The weather here's got an England-in-September feel to it now, but this is 'winter.' Peruvians love complaining about how 'cold' it is...even running for shelter when a ferocious storm of light drizzle broke out the other day.
The food in Nati's family's house is as sensational as ever (oh, those beans...bring it on!).
There's some cuy (guinea pig, Peru's second-most famous dish after ceviche (raw fish marinated in lemon)) in the house at the mo...but unfortunately won't be eating it as it's running round the garden as the new family pet.

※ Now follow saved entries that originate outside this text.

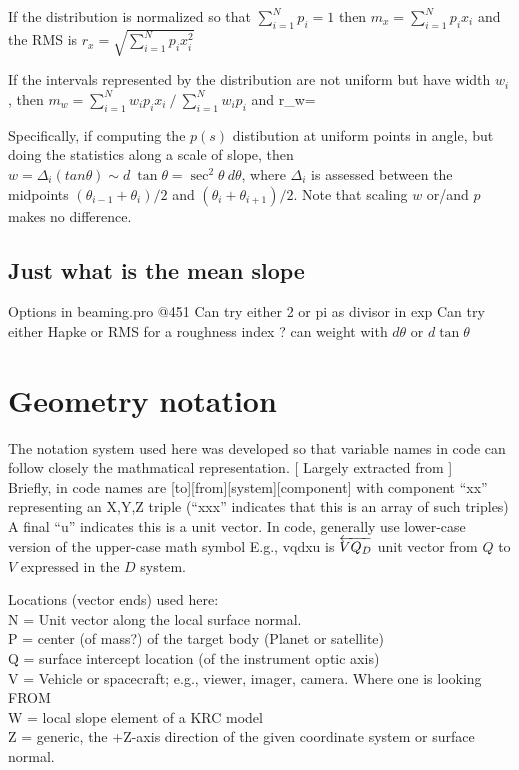 \documentclass{article}
\begin{document}
If the distribution is normalized so that $\sum_{i=1}^N p_i =1$ 
 then  $ m_x=\sum_{i=1}^N p_i x_i $
 and the RMS is $ r_x=\sqrt{ \sum_{i=1}^N p_i x^2_i }$

\vspace{4.mm}

If the intervals represented by the distribution are not uniform but have width $w_i$, 
\qii then $ m_w=\sum_{i=1}^N w_ip_ix_i \ \big/ \ \sum_{i=1}^N w_ip_i$ and 
\qb r_w= \qe


Specifically, if computing the $p(s)$ distibution at uniform points in angle,
but doing the statistics along a scale of slope, then $w= \Delta_i (tan \theta)
\sim d \ \tan \theta = \sec ^2 \theta \ d \theta $, where $\Delta_i$ is assessed
between the midpoints $(\theta_{i-1}+ \theta_i )/2 $ and $(\theta_i +
\theta_{i+1} )/2 $. Note that scaling $w$ or/and $p$ makes no difference.

\subsection{Just what is the mean slope}
Options in beaming.pro @451
\qi Can try either 2 or pi as divisor in exp
\qi Can try either Hapke or RMS for a roughness index
\qi ? can weight with $d \theta$ or  $d \tan \theta$

\section{Geometry notation \label{geom}}

 The notation system used here was developed so that variable names in code can
 follow closely the mathmatical representation.  [ Largely extracted from  ]  
\\ Briefly, in code names are [to][from][system][component] with component ``xx'' representing an X,Y,Z triple (``xxx'' indicates that this is an array of such triples)
\qi A final ``u'' indicates this is a unit vector. 
\qi In code, generally use lower-case version of the upper-case math symbol
\qi E.g., vqdxu is $\overleftarrow{VQ_D}$ unit vector from $Q$ to $V$ expressed in the $D$ system.

\vspace{2.mm}
Locations (vector ends) used here:
\\ N = Unit vector along the local surface normal.
\\ P = center (of mass?) of the target body (Planet or satellite)
\\ Q = surface intercept location (of the instrument optic axis)
\\ V = Vehicle or spacecraft; e.g., viewer, imager, camera. Where one is looking FROM
\\ W = local slope element of a KRC model
\\ Z = generic, the +Z-axis direction of the given coordinate system or surface normal.
 
\end{document}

Still playing football with my Limenos pals, although some aspects of the sport here may explain why Peru were 4-0 down to Mexico in 28mins the other day.
Apart from not passing and shooting from impossible distance or angles (often both), deliberate handball is perfectly acceptable, as is standing 20cm from the subsequent free-kick.
It doesn't stop there.
The toe-poke, derided as a skilless punt by anyone over the age of eight in England, is the preferred style of pass and...you've guessed it...shot.
An hour in a Peruvian gym is equally amusing, but with a colossal dollop of vanity thrown in. Duncan, even you would wince!
The most popular technique is this:
1 Noisily drag bench to most prominent space available (blocking walkway if possible).
2 Take ridiculous position, preferably lie-on-back-at-45-degrees-angle-with-legs-in-air, grunt louder than Maria Sharapova hitting a booming forehand and lift weights too heavy for you, so pals have help you complete lift.
3 Dramatically toss dumb-bells on floor; flex muscles in mirror for minimum 10secs.
Note: Never put weights back on rack, leave on floor for someone to trip on.
Other techniques: One short, actually-quite-fat guy squat-jumps across the gym with weights, attempting to get as much attention as possible afterwards by appearing exhausted as if on the verge of death. Then, he does sprints across gym, dodging people lifting 50kg, followed by the point-of-death routine again.
Two other guys whipped their shirts off for a photoshoot on their friend´s mobile phone camera. Then, the other day, one of them took his top off in a packed gym, to parade in the mirror front of everyone. Oh my God...loser!
Ok, my blog's finished and so is my hair-dying. It's not all blonde...I´m too mature for that...just highlights.
Thanks from both of us for the emails and remember you can comment by clicking the ‘COMMENTS’ tab below. Click on 'Anonymous' to publish comment.
Saludos to all. If you're in Peru, hasta luego and, if you're in England, hasta pronto.